Zdaniem ekspertów Devire, urzędnik, agent ubezpieczeniowy, księgowy, bibliotekarz czy recepcjonista - to zawody, które w ciągu najbliższych lat mogą zostać zastąpione przez zautomatyzowane systemy, które już dziś testujemy i wprowadzamy w życie. Duże zmiany czekają też rynek biurowy, finansowy oraz niektóre zajęcia związane z logistyką, transportem i handlem.
- Nie zgadzam się, bibliotekarze, tak jak niektóre z tych zawodów, nie znikną. Czasy się zmieniają, więc i zadania pracowników będą się zmieniać - mówi pani Elżbieta, bibliotekarka z naszego regionu. - Na przykład zakres obowiązków bibliotekarzy przez ostatnie lata bardzo się zmienił. Teraz jesteśmy też animatorami. Do biblioteki nie przychodzimy tylko po książki, ale też na różne spotkania, na wystawy i dodatkowe zajęcia, ale nikt nie myśli o likwidacji bibliotek.

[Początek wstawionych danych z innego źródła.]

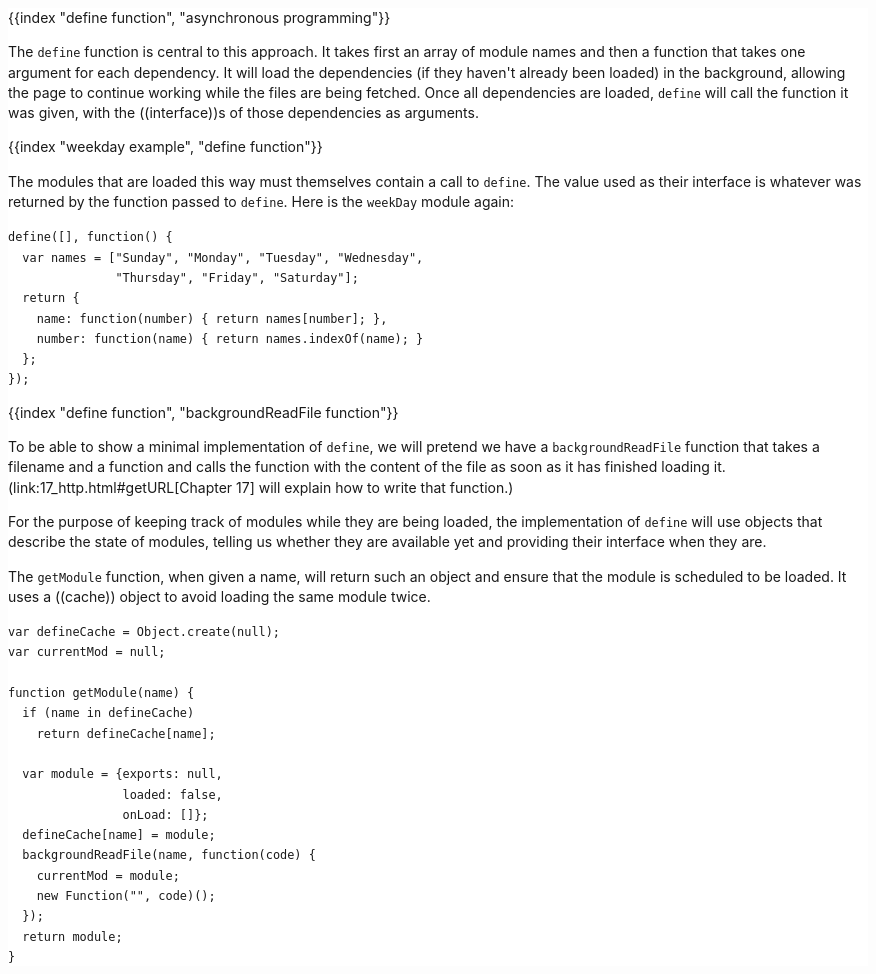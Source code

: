 {{index "define function", "asynchronous programming"}}

The `define`
function is central to this approach. It takes first an array of
module names and then a function that takes one argument for each
dependency. It will load the dependencies (if they haven't already
been loaded) in the background, allowing the page to continue working
while the files are being fetched. Once all dependencies are loaded,
`define` will call the function it was given, with the ((interface))s
of those dependencies as arguments.

{{index "weekday example", "define function"}}

The modules that are loaded
this way must themselves contain a call to `define`. The value used as
their interface is whatever was returned by the function passed to
`define`. Here is the `weekDay` module again:

```
define([], function() {
  var names = ["Sunday", "Monday", "Tuesday", "Wednesday",
               "Thursday", "Friday", "Saturday"];
  return {
    name: function(number) { return names[number]; },
    number: function(name) { return names.indexOf(name); }
  };
});
```

{{index "define function", "backgroundReadFile function"}}

To be
able to show a minimal implementation of `define`, we will pretend we
have a `backgroundReadFile` function that takes a filename and a
function and calls the function with the content of the file as
soon as it has finished loading it. (link:17_http.html#getURL[Chapter
17] will explain how to write that function.)

For the purpose of keeping track of modules while they are being
loaded, the implementation of `define` will use objects that describe
the state of modules, telling us whether they are available yet and
providing their interface when they are.

The `getModule` function, when given a name, will return such an
object and ensure that the module is scheduled to be loaded. It uses
a ((cache)) object to avoid loading the same module twice.

```{includeCode: true}
var defineCache = Object.create(null);
var currentMod = null;

function getModule(name) {
  if (name in defineCache)
    return defineCache[name];

  var module = {exports: null,
                loaded: false,
                onLoad: []};
  defineCache[name] = module;
  backgroundReadFile(name, function(code) {
    currentMod = module;
    new Function("", code)();
  });
  return module;
}
```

Przeczytaj też: Nieśmiertelne zawody
To ich przyszłość?
Podczas gdy część zawodów znika, albo zmienia swój zakres, powstają też całkiem nowe. Jakie więc będą potrzebne w przyszłości? Zdaniem ekspertów Devire, nowe stanowiska będą skupiać się na umiejętnościach, których nie zastąpią maszyny, czyli kreatywności. Należą do nich m.in.: grafik, architekt, specjalista ds. customer experience, projektant obiektów do drukarek 3D, projektant rzeczywistości wirtualnej - VR, animator wolnego czasu, aktor i pracownik branży filmowej.
Ile można zarobić
Prawdziwe oblężenie na rynku pracy w ostatnich latach obserwujemy w branży informatycznej. – Mimo tego, że średnia wynagrodzeń w IT w Polsce kształtuje się na poziomie 8 tys. zł, to nadal brakuje specjalistów w tej branży. Najwięcej zapytań obserwujemy dla programistów JAVA, .NET, PHP gdzie co miesiąc otwierane jest blisko kilka tysięcy nowych wakatów – podkreśla Mikołaj Makowski z Devire.
Czytaj również: Jaki zawód da przyszłość? Pokazała to inowrocławska szkoła AS [zdjęcia]
Zarobić można też na You Tube. Rozkwit przeżywają zawody takie jak blogerzy, trendsetterzy, influencerzy, youtuberzy, ambasadorzy marek itp. Np. trendsetter, który promuje i kreuje trendy zarabia pomiędzy 6 a 20 tys. zł miesięcznie.
Zawodem na topie staje się też UX Designer, czyli osoba, która dba o to, by tworzone produkty cyfrowe (strony internetowe, gry, aplikacje) były przyjazne dla użytkownika oraz co najważniejsze intuicyjne. Początkujący projektant może zarobić 4000 zł netto, jednak wraz z doświadczeniem zarobki wzrastają nawet do 12000 zł netto.
Na wysoką wypłatę może też liczyć analityk HR. Zarobki specjalisty kształtują się w przedziale 7-10 tys. zł brutto.